The XX Factor

This Woman Wore an American Flag Hijab on Fox News. That’s a Revolutionary Act.

Katrina Pierson, Megyn Kelly, and Saba Ahmed on Fox News.

Screenshot/Fox News

On Tuesday night, Fox News anchor Megyn Kelly brought Trump spokesperson Katrina Pierson on The Kelly File to defend the candidate’s suggestion that he’d shut down American mosques to fight terrorism.
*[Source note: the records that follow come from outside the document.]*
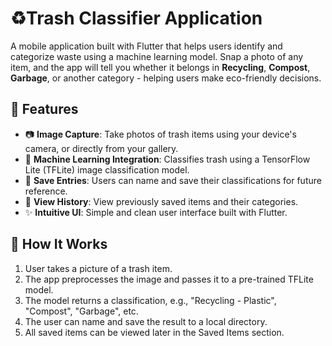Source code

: # ♻️Trash Classifier Application

A mobile application built with Flutter that helps users identify and categorize waste using a machine learning model. Snap a photo of any item, and the app will tell you whether it belongs in **Recycling**, **Compost**, **Garbage**, or another category - helping users make eco-friendly decisions.

## 📱 Features

- 📷 **Image Capture**: Take photos of trash items using your device's camera, or directly from your gallery.
- 🧠 **Machine Learning Integration**: Classifies trash using a TensorFlow Lite (TFLite) image classification model.
- 💾 **Save Entries**: Users can name and save their classifications for future reference.
- 📂 **View History**: View previously saved items and their categories.
- ✨ **Intuitive UI**: Simple and clean user interface built with Flutter.

## 🧠 How It Works

1. User takes a picture of a trash item.
2. The app preprocesses the image and passes it to a pre-trained TFLite model.
3. The model returns a classification, e.g., "Recycling - Plastic", "Compost", "Garbage", etc.
4. The user can name and save the result to a local directory.
5. All saved items can be viewed later in the Saved Items section.
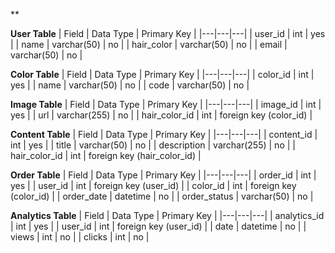 **

**User Table**
| Field | Data Type | Primary Key |
|---|---|---|
| user_id | int | yes |
| name | varchar(50) | no |
| hair_color | varchar(50) | no |
| email | varchar(50) | no |

**Color Table**
| Field | Data Type | Primary Key |
|---|---|---|
| color_id | int | yes |
| name | varchar(50) | no |
| code | varchar(50) | no |

**Image Table**
| Field | Data Type | Primary Key |
|---|---|---|
| image_id | int | yes |
| url | varchar(255) | no |
| hair_color_id | int | foreign key (color_id) |

**Content Table**
| Field | Data Type | Primary Key |
|---|---|---|
| content_id | int | yes |
| title | varchar(50) | no |
| description | varchar(255) | no |
| hair_color_id | int | foreign key (hair_color_id) |

**Order Table**
| Field | Data Type | Primary Key |
|---|---|---|
| order_id | int | yes |
| user_id | int | foreign key (user_id) |
| color_id | int | foreign key (color_id) |
| order_date | datetime | no |
| order_status | varchar(50) | no |

**Analytics Table**
| Field | Data Type | Primary Key |
|---|---|---|
| analytics_id | int | yes |
| user_id | int | foreign key (user_id) |
| date | datetime | no |
| views | int | no |
| clicks | int | no |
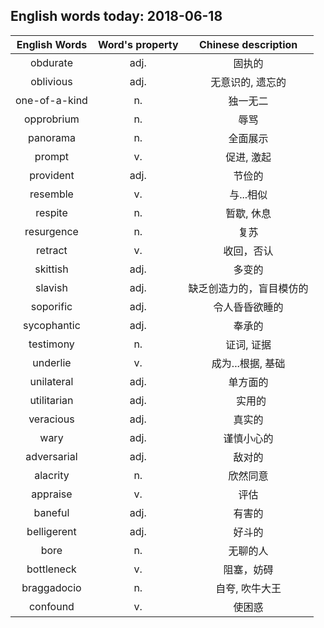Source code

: ## English words today: 2018-06-18

| English Words | Word's property | Chinese description |
| :-----------: | :-------------: | :-----------------: |
| obdurate | adj. | 固执的 |
| oblivious | adj. | 无意识的, 遗忘的 |
| one-of-a-kind | n. | 独一无二 |
| opprobrium | n. | 辱骂 |
| panorama | n. | 全面展示 |
| prompt | v. | 促进, 激起 |
| provident | adj. | 节俭的 |
| resemble | v. | 与...相似 |
| respite | n. | 暂歇, 休息 |
| resurgence | n. | 复苏 |
| retract | v. | 收回，否认 |
| skittish | adj. | 多变的 |
| slavish | adj. | 缺乏创造力的，盲目模仿的 |
| soporific | adj. | 令人昏昏欲睡的 |
| sycophantic | adj. | 奉承的 |
| testimony | n. | 证词, 证据 |
| underlie | v. | 成为...根据, 基础 |
| unilateral | adj. | 单方面的 |
| utilitarian | adj. |   实用的 |
| veracious | adj. | 真实的 |
| wary | adj. | 谨慎小心的 |
| adversarial | adj. | 敌对的 |
| alacrity | n. | 欣然同意 |
| appraise | v. | 评估 |
| baneful | adj. | 有害的 |
| belligerent | adj. | 好斗的 |
| bore | n. | 无聊的人 |
| bottleneck | v. | 阻塞，妨碍 |
| braggadocio | n. | 自夸, 吹牛大王 |
| confound | v. | 使困惑 |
On the flipside, Kelly invited Republican Muslim Coalition founder Saba Ahmed to try and convince them both that a government war on mosques is neither a Constitutional nor a smart tactical response to terrorist attacks.

Ahmed showed up literally wrapped in an American flag, an outfit so patriotic it might have blended right in at any Tea Party rally—if it didn’t represent a religion that many Republicans see as fundamentally dangerous.

Ahmed tells me she made the decision to wear her flag scarf as a hijab just a few minutes before she went on the air; originally, she had planned to wear a purple scarf on her head and keep the American flag over her shoulder. “I was in the makeup room watching Fox, and lots of people were talking against Islam,” Ahmed says. “So I asked the makeup lady if I could just wear [the flag scarf].”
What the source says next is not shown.